» **Description of the task**: The answer must consist of each line below that contains the word "annotation", copied in full.

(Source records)
-- Opening Marker --

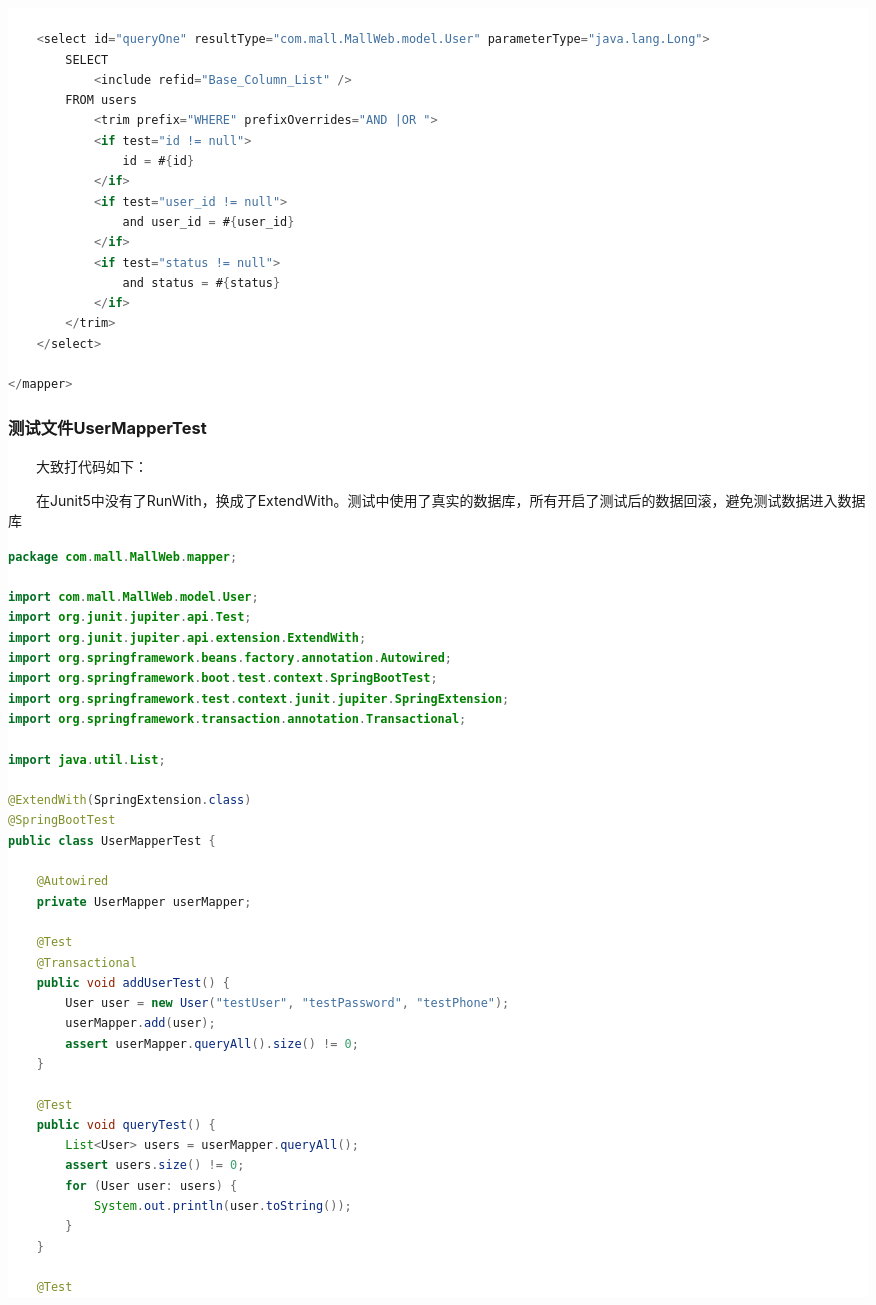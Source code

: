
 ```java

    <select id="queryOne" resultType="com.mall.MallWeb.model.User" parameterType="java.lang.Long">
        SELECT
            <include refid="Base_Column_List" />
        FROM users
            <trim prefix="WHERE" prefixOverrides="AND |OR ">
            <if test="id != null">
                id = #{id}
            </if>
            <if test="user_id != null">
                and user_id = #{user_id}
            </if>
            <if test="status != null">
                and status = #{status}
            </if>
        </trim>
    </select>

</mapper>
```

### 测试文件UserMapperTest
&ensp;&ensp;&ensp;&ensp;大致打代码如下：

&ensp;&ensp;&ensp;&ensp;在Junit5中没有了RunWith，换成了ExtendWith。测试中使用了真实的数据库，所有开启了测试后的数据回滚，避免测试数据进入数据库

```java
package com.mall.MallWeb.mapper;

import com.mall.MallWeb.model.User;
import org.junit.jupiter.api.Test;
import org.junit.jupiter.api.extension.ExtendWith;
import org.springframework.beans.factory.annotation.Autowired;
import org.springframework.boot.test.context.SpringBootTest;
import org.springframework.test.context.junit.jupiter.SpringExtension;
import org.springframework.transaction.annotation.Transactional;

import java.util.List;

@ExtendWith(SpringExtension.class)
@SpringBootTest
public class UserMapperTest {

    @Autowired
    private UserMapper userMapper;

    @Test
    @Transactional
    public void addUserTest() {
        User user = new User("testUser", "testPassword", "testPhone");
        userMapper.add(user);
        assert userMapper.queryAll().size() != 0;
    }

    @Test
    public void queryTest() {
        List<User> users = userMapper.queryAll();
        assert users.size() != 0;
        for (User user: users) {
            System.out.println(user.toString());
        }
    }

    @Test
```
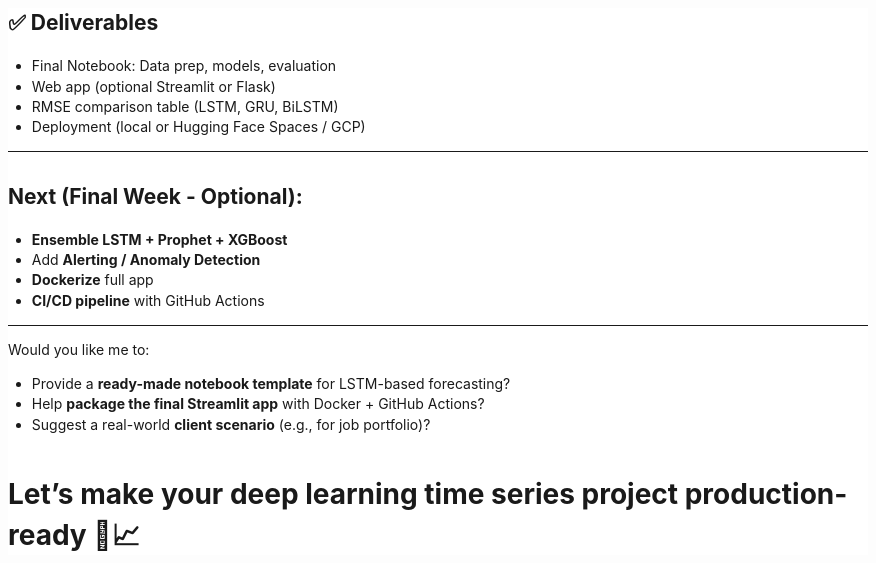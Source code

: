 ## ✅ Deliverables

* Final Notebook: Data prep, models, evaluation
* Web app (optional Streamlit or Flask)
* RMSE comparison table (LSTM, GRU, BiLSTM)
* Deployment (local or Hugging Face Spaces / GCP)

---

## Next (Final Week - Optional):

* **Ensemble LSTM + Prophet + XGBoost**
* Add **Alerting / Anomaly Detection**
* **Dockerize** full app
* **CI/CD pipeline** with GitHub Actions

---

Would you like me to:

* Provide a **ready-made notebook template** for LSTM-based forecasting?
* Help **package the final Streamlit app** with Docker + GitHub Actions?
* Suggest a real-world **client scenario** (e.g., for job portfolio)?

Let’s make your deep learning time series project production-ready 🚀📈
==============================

-- Closing Marker --
-- Opening Marker --

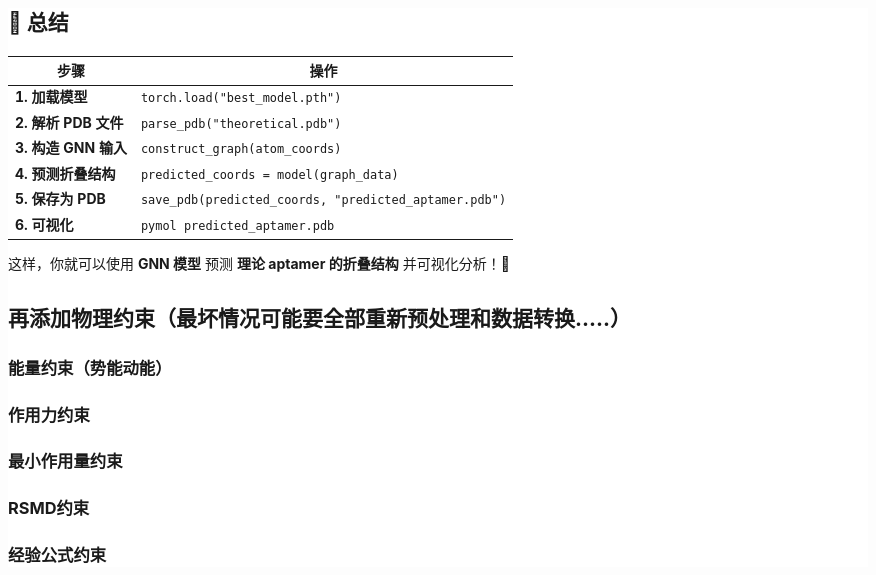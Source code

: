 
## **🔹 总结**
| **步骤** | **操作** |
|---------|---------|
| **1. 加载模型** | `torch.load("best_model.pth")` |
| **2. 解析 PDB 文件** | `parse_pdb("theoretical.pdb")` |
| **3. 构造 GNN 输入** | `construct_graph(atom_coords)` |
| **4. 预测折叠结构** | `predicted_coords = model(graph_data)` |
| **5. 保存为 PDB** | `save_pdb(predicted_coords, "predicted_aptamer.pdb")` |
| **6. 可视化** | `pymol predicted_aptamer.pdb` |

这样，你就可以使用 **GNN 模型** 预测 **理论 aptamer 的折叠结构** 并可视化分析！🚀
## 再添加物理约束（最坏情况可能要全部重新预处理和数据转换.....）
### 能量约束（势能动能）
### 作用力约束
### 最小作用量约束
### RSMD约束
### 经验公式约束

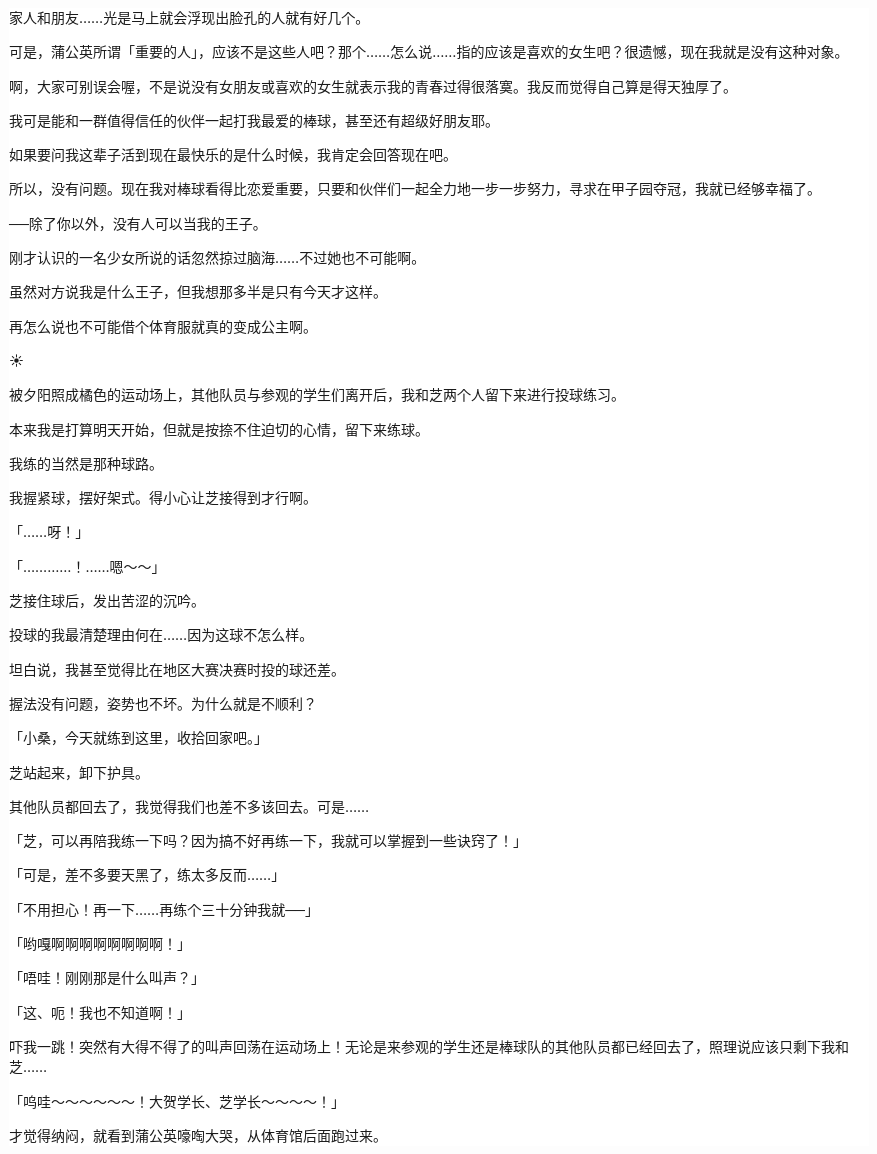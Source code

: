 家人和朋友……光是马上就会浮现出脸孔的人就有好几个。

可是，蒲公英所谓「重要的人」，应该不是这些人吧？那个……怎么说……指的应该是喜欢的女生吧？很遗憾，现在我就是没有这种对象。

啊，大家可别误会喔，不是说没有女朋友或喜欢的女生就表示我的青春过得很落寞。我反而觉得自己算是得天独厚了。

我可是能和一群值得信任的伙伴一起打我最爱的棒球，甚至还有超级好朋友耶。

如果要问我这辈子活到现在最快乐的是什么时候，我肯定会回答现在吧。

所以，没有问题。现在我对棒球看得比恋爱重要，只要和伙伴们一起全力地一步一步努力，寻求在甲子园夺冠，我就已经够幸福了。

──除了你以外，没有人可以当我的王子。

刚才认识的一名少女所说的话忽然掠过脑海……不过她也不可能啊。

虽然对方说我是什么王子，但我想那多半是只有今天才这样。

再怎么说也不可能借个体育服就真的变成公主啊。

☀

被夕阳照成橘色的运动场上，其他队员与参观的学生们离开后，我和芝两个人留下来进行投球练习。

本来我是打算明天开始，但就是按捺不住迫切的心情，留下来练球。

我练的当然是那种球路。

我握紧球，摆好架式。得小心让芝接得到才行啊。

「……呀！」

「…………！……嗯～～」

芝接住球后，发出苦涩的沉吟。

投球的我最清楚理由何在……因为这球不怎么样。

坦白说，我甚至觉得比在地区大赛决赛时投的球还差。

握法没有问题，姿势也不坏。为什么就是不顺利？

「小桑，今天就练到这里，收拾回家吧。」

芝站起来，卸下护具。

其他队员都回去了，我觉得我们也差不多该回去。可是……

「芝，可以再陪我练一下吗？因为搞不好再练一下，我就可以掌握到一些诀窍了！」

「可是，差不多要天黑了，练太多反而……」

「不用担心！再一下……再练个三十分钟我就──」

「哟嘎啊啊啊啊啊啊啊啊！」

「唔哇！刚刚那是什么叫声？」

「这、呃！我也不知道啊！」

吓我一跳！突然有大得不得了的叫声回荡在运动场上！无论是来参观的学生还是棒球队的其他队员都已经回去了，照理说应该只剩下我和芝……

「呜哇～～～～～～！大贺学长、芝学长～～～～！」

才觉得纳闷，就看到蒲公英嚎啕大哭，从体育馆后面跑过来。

-- Closing Marker --

» **Reply**:
import org.springframework.beans.factory.annotation.Autowired;
import org.springframework.transaction.annotation.Transactional;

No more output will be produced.